◆ **Provided data**
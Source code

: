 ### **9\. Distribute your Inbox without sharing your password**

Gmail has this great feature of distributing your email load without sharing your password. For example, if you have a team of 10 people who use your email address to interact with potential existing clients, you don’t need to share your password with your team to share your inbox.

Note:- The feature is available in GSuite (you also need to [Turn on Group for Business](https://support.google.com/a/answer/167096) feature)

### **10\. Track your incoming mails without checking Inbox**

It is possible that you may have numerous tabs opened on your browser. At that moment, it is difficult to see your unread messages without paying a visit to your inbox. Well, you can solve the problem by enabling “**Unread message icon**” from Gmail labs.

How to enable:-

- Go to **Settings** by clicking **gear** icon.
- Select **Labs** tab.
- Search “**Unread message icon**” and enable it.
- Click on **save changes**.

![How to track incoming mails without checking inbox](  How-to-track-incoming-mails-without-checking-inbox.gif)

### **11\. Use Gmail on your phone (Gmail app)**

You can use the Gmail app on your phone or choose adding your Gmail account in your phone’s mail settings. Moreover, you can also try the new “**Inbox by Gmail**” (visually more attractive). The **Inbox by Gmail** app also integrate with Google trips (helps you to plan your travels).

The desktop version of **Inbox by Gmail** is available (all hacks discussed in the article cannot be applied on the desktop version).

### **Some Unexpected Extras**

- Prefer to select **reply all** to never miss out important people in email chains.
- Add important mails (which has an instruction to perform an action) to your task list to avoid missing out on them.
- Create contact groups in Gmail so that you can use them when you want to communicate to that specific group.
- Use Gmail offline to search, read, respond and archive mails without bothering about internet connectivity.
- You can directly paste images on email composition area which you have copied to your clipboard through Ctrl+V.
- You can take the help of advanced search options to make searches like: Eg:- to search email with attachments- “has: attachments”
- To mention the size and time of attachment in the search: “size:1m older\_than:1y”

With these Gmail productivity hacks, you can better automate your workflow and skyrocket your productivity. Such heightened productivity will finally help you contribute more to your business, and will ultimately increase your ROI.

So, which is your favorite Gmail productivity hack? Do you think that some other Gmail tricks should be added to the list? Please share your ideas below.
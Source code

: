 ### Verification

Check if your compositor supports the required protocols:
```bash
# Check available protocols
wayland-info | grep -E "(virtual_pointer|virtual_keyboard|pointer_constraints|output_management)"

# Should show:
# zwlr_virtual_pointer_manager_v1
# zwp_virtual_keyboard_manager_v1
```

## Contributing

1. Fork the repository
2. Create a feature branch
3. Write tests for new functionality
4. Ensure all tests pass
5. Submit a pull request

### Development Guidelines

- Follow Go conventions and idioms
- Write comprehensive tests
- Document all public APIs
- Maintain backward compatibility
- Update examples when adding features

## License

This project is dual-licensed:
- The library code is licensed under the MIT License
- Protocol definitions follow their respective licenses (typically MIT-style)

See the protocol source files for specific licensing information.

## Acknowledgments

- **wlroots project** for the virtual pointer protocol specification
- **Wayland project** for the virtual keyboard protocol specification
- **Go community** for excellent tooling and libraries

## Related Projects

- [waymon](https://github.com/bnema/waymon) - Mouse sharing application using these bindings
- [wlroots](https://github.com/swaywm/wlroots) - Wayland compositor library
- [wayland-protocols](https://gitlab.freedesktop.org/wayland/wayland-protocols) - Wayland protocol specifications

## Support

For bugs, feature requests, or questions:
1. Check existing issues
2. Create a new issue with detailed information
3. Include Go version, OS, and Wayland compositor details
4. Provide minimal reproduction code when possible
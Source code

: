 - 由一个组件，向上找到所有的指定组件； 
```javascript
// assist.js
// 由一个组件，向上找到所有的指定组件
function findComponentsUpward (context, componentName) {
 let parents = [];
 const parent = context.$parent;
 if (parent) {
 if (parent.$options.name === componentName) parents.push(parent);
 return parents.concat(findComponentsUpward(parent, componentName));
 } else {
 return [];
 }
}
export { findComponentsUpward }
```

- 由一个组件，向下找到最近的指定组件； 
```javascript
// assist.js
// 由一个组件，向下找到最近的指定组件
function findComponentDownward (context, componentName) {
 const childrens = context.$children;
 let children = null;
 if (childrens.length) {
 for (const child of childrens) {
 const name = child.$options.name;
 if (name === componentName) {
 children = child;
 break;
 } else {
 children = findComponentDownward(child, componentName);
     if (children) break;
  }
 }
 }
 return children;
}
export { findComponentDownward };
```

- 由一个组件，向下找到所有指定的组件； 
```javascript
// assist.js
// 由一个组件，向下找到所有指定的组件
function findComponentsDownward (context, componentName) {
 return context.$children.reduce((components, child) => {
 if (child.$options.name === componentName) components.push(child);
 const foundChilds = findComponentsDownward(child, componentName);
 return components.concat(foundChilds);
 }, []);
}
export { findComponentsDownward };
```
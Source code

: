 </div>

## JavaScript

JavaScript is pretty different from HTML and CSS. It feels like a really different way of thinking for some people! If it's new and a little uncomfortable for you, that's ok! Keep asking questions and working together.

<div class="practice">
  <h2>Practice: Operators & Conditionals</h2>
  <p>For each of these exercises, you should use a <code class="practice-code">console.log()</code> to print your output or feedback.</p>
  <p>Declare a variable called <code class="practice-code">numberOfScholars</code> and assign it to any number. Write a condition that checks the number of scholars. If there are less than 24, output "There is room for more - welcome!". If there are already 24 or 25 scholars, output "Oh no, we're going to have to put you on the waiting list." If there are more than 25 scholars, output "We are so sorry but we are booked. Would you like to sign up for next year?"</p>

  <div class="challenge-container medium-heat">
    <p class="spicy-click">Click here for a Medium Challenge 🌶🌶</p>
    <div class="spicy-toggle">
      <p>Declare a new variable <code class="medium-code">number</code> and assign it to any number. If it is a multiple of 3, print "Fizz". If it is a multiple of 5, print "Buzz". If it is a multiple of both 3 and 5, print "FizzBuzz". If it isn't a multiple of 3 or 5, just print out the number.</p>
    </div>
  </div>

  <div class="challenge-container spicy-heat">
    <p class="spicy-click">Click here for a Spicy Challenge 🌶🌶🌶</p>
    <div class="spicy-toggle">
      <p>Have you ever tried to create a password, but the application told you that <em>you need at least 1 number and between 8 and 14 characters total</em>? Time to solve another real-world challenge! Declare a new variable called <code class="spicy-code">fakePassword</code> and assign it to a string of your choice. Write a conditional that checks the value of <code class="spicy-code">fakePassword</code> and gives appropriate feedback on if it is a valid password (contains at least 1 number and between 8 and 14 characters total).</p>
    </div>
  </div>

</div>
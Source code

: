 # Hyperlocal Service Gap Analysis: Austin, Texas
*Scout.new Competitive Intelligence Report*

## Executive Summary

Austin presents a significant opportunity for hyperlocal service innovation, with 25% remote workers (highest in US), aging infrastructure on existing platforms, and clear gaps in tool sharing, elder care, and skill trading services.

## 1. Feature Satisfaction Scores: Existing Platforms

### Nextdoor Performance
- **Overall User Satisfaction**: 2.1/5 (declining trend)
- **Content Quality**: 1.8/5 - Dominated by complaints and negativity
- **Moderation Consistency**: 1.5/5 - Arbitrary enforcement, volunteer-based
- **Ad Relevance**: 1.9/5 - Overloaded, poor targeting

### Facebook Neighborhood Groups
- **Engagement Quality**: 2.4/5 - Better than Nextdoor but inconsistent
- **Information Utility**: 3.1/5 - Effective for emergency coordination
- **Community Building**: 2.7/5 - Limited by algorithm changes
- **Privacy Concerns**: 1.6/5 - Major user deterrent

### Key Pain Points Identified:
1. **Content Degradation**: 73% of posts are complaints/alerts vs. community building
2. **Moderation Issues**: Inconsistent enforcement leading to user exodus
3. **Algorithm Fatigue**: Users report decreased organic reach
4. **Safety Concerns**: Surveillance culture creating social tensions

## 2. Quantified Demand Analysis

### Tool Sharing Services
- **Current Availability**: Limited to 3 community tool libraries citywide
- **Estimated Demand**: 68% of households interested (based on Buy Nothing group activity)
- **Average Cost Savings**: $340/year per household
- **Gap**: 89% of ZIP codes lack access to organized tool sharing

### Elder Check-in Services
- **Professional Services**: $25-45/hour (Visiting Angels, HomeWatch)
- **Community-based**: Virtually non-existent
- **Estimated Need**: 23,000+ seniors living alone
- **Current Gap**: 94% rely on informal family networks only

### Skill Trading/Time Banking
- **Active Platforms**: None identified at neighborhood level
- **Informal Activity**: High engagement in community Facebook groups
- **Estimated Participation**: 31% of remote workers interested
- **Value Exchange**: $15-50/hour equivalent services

◆ **Work to complete**
Starting at the line that has "- Select **Labs** tab." and ending at the line that has "### **11\. Use", please write out the lines above exactly, leaving out all others.

◆ **Exercise answer**
- Select **Labs** tab.
- Search “**Unread message icon**” and enable it.
- Click on **save changes**.

![How to track incoming mails without checking inbox](  How-to-track-incoming-mails-without-checking-inbox.gif)

### **11\. Use Gmail on your phone (Gmail app)**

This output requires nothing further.